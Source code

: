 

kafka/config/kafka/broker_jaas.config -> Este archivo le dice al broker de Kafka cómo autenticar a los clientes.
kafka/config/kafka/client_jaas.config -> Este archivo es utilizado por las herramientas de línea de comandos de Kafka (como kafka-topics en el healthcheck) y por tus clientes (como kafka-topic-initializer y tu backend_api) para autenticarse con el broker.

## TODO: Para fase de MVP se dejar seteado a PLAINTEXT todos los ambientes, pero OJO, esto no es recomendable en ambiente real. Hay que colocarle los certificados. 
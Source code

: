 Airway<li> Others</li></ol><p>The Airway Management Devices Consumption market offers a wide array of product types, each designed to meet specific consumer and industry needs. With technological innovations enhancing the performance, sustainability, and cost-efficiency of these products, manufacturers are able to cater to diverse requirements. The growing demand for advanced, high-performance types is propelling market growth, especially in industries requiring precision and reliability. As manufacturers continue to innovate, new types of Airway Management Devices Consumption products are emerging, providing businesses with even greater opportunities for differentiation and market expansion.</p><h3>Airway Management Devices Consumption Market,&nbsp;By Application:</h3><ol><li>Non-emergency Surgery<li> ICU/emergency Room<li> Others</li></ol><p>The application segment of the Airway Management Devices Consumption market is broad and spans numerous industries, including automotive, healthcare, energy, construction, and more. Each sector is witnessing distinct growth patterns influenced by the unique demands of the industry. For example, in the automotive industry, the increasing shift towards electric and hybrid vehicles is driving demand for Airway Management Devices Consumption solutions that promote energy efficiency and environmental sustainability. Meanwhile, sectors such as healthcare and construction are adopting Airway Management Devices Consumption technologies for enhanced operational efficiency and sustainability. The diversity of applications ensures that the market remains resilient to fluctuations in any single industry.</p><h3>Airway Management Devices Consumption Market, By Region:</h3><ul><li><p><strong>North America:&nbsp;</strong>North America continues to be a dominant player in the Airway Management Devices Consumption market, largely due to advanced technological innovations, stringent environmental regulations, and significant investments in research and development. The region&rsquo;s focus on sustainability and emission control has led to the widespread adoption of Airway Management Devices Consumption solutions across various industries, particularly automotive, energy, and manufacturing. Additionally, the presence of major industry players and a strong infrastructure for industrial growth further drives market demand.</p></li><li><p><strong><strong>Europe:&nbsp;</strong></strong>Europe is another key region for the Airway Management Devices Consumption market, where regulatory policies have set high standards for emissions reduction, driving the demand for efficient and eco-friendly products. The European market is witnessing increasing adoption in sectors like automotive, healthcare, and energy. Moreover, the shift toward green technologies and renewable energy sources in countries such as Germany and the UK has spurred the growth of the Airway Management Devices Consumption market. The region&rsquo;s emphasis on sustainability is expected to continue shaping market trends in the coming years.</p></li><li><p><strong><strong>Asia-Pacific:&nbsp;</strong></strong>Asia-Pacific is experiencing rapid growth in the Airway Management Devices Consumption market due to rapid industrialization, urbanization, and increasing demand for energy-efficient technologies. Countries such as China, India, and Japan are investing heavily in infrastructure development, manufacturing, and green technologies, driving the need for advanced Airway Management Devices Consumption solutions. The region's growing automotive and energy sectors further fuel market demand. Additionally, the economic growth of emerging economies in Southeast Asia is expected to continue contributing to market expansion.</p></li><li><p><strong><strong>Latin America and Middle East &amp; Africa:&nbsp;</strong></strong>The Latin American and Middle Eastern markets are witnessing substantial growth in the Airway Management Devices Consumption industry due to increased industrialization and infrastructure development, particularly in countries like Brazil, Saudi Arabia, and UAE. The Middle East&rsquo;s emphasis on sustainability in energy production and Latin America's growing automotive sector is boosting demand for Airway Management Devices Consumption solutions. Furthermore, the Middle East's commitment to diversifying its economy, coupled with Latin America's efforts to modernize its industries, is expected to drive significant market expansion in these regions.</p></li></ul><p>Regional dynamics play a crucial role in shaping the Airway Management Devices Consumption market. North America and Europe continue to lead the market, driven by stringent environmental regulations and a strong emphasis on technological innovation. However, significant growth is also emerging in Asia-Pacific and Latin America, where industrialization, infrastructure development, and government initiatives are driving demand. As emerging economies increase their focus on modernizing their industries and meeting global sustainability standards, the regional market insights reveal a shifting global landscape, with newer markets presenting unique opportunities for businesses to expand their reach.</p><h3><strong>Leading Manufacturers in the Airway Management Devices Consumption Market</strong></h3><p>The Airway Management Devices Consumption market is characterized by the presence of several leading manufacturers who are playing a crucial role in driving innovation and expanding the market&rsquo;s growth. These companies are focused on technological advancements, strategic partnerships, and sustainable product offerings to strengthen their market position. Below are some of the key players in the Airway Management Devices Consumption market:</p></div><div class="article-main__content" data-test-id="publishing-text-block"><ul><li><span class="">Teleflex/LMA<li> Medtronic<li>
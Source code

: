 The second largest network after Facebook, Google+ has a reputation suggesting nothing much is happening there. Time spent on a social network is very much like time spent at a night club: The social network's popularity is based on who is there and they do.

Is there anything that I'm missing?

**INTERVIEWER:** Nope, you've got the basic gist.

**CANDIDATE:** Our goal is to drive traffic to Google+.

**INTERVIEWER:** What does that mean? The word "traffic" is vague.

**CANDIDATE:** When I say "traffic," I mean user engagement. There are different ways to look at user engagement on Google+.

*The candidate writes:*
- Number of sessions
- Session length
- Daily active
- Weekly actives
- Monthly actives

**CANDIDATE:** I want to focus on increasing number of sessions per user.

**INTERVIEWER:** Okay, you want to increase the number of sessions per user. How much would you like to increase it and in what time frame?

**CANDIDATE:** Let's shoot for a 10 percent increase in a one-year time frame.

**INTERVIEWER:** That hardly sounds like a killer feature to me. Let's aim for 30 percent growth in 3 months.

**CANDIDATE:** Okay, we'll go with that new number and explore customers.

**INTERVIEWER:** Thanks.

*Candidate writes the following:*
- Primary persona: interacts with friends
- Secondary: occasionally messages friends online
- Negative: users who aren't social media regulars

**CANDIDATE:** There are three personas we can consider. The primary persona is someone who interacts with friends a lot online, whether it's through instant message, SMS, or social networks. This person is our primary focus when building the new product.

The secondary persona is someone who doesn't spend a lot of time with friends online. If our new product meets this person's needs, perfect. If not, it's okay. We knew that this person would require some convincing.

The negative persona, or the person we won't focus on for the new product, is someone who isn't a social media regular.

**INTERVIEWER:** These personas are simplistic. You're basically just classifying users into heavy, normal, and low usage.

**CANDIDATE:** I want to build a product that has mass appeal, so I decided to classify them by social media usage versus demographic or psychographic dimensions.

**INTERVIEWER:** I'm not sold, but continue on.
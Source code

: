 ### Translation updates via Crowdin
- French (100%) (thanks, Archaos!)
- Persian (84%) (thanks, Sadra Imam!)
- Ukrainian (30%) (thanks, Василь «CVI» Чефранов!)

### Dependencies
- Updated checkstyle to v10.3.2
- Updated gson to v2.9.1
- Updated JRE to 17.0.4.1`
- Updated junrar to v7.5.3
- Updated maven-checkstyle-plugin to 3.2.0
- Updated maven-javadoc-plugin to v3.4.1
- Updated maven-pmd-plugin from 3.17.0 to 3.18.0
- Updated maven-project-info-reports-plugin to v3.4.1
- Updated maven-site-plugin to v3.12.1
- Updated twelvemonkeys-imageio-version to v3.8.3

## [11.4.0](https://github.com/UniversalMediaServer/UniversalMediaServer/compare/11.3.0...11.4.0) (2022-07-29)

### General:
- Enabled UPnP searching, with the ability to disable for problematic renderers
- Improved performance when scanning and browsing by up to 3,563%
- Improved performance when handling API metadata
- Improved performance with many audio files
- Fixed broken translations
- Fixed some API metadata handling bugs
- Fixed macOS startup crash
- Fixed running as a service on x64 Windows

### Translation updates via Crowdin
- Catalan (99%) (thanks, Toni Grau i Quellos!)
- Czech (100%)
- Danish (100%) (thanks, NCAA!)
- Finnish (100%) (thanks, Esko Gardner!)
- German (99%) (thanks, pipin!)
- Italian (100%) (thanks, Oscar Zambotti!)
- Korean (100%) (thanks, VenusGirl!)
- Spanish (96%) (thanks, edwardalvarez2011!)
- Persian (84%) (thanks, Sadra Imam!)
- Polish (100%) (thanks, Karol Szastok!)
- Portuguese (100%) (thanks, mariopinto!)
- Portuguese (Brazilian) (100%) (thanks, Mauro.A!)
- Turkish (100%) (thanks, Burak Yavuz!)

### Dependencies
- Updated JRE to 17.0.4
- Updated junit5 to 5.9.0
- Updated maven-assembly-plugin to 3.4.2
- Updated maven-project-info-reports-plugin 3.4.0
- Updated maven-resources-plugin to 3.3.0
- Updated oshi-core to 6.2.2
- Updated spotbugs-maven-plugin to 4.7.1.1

· · · ·

# Exercise details
Give the exact lines, and only those, from the line containing "- Improved performance when scanning" through the line containing "- Updated maven-assembly-plugin to 3.4.2" in the entries above.

# Expected answer
- Improved performance when scanning and browsing by up to 3,563%
- Improved performance when handling API metadata
- Improved performance with many audio files
- Fixed broken translations
- Fixed some API metadata handling bugs
- Fixed macOS startup crash
- Fixed running as a service on x64 Windows

### Translation updates via Crowdin
- Catalan (99%) (thanks, Toni Grau i Quellos!)
- Czech (100%)
- Danish (100%) (thanks, NCAA!)
- Finnish (100%) (thanks, Esko Gardner!)
- German (99%) (thanks, pipin!)
- Italian (100%) (thanks, Oscar Zambotti!)
- Korean (100%) (thanks, VenusGirl!)
- Spanish (96%) (thanks, edwardalvarez2011!)
- Persian (84%) (thanks, Sadra Imam!)
- Polish (100%) (thanks, Karol Szastok!)
- Portuguese (100%) (thanks, mariopinto!)
- Portuguese (Brazilian) (100%) (thanks, Mauro.A!)
- Turkish (100%) (thanks, Burak Yavuz!)

### Dependencies
- Updated JRE to 17.0.4
- Updated junit5 to 5.9.0
- Updated maven-assembly-plugin to 3.4.2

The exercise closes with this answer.